Saturday, September 14, 2013

New paper finds climate models are unable to reproduce warming during the Holocene Climate Optimum

A new paper published in Climate of the Past finds that climate models are unable to reproduce the warming in East Asia during the Holocene Climate Optimum. According to the authors, "Much effort has been devoted to reconstructing the mid-Holocene climate over East Asia using a variety of proxy data, suggesting that China experienced warmer and wetter than present climate conditions as a whole during that time," however climate model "results are contrary to the warming reconstructed from multiple proxy data for the mid-Holocene." The paper adds to many other peer-reviewed publications demonstrating that climate models are unable to reproduce the Holocene Climate Optimum, Egyptian, Minoan, Roman, and Medieval Warming Periods, all of which were warmer than the present. Climate models are unable to reproduce the known climate of the past, much less the future. 

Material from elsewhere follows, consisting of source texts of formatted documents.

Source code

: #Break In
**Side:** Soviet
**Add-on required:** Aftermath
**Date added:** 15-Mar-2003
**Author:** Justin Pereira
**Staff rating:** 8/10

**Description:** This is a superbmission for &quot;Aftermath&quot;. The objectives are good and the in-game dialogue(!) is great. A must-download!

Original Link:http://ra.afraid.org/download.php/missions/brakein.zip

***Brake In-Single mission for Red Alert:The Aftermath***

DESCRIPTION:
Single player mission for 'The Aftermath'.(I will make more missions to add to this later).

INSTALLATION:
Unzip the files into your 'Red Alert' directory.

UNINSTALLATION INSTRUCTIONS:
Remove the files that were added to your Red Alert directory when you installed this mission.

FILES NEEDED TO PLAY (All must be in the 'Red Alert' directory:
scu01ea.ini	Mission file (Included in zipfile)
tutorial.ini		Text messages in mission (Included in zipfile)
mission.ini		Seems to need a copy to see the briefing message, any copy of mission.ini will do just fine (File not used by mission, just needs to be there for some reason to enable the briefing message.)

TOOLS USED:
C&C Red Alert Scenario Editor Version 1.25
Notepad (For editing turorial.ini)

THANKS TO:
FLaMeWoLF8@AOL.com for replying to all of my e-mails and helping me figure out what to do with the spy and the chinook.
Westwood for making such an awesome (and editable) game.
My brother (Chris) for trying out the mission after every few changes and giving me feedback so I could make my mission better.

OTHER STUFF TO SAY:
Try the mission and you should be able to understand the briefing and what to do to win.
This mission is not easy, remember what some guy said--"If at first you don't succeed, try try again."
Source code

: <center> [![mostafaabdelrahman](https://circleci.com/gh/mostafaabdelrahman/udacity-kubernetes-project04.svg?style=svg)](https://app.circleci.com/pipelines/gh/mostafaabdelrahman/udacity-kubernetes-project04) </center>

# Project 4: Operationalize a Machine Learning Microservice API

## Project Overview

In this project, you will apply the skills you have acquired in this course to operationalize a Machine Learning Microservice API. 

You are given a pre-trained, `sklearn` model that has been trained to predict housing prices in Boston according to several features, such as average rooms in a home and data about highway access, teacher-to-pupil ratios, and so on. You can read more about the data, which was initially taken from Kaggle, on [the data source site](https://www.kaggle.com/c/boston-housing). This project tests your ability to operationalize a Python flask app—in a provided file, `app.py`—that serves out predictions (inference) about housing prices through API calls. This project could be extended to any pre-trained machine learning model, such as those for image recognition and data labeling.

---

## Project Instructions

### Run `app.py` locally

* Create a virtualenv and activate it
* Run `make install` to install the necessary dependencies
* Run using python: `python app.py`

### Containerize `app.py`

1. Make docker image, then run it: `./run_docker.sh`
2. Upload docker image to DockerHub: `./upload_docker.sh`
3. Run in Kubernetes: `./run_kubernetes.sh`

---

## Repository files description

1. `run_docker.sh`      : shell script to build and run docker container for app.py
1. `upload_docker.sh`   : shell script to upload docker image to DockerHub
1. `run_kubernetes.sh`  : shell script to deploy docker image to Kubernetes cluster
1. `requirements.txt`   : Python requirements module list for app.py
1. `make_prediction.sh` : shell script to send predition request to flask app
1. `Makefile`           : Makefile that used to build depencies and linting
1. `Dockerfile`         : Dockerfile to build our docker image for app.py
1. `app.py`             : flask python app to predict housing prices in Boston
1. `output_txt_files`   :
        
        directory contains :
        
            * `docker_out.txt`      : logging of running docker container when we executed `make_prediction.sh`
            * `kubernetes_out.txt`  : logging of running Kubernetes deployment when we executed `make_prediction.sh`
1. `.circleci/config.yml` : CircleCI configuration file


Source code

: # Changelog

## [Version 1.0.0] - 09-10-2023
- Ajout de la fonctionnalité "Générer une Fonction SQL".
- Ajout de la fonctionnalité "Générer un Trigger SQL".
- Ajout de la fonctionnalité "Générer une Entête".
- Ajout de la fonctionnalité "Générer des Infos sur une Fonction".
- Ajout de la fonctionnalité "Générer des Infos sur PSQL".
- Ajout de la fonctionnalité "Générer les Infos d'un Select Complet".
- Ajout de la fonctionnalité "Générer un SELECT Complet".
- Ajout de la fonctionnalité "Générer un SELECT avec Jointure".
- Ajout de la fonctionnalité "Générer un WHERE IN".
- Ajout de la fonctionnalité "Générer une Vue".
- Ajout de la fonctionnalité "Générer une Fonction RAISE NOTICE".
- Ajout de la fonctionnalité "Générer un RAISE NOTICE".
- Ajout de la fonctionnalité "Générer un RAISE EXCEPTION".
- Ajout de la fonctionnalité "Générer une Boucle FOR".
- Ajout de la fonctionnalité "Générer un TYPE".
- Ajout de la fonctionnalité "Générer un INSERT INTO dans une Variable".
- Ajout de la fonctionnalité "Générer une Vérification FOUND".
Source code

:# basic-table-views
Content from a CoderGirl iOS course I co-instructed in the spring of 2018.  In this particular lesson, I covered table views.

Clim. Past, 9, 2153-2171, 2013
www.clim-past.net/9/2153/2013/
doi:10.5194/cp-9-2153-2013



Z. Tian1,2 and D. Jiang1,3,4
1Nansen–Zhu International Research Centre, Institute of Atmospheric Physics, Chinese Academy of Sciences, Beijing, China
2University of Chinese Academy of Sciences, Beijing, China
3Key Laboratory of Regional Climate–Environment Research for Temperate East Asia, Chinese Academy of Sciences, Beijing, China
4Climate Change Research Center, Chinese Academy of Sciences, Beijing, China

Abstract. Mid-Holocene ocean and vegetation feedbacks over East Asia are investigated by a set of numerical experiments performed with the version 4 of the Community Climate System Model (CCSM4). With reference to the pre-industrial period, most of the mid-Holocene annual and seasonal surface-air temperature and precipitation changes are found to result from a direct response of the atmosphere to insolation forcing, while dynamic ocean and vegetation modulate regional climate of East Asia to some extent. Because of its thermal inertia, the dynamic ocean induced an additional warming of 0.2 K for the annual mean, 0.5 K in winter (December–February), 0.0003 K in summer (June–August), and 1.0 K in autumn (September–November), but a cooling of 0.6 K in spring (March–May) averaged over China, and it counteracted (amplified) the direct effect of insolation forcing for the annual mean and in winter and autumn (spring) for that period. The dynamic vegetation had an area-average impact of no more than 0.4 K on the mid-Holocene annual and seasonal temperatures over China, with an average cooling of 0.2 K for the annual mean. On the other hand, ocean feedback induced a small increase of precipitation in winter (0.04 mm day−1) and autumn (0.05 mm day−1), but a reduction for the annual mean (0.14 mm day−1) and in spring (0.29 mm day−1) and summer (0.34 mm day−1) over China, while it also suppressed the East Asian summer monsoon rainfall. The effect of dynamic vegetation on the mid-Holocene annual and seasonal precipitation was comparatively small, ranging from −0.03 mm day−1 to 0.06 mm day−1 averaged over China. In comparison, the CCSM4 simulated annual and winter cooling over China agrees with simulations within the Paleoclimate Modeling Intercomparison Project (PMIP), but the results are contrary to the warming reconstructed from multiple proxy data for the mid-Holocene. Ocean feedback narrows this model–data mismatch, whereas vegetation feedback plays an opposite role but with a level of uncertainty.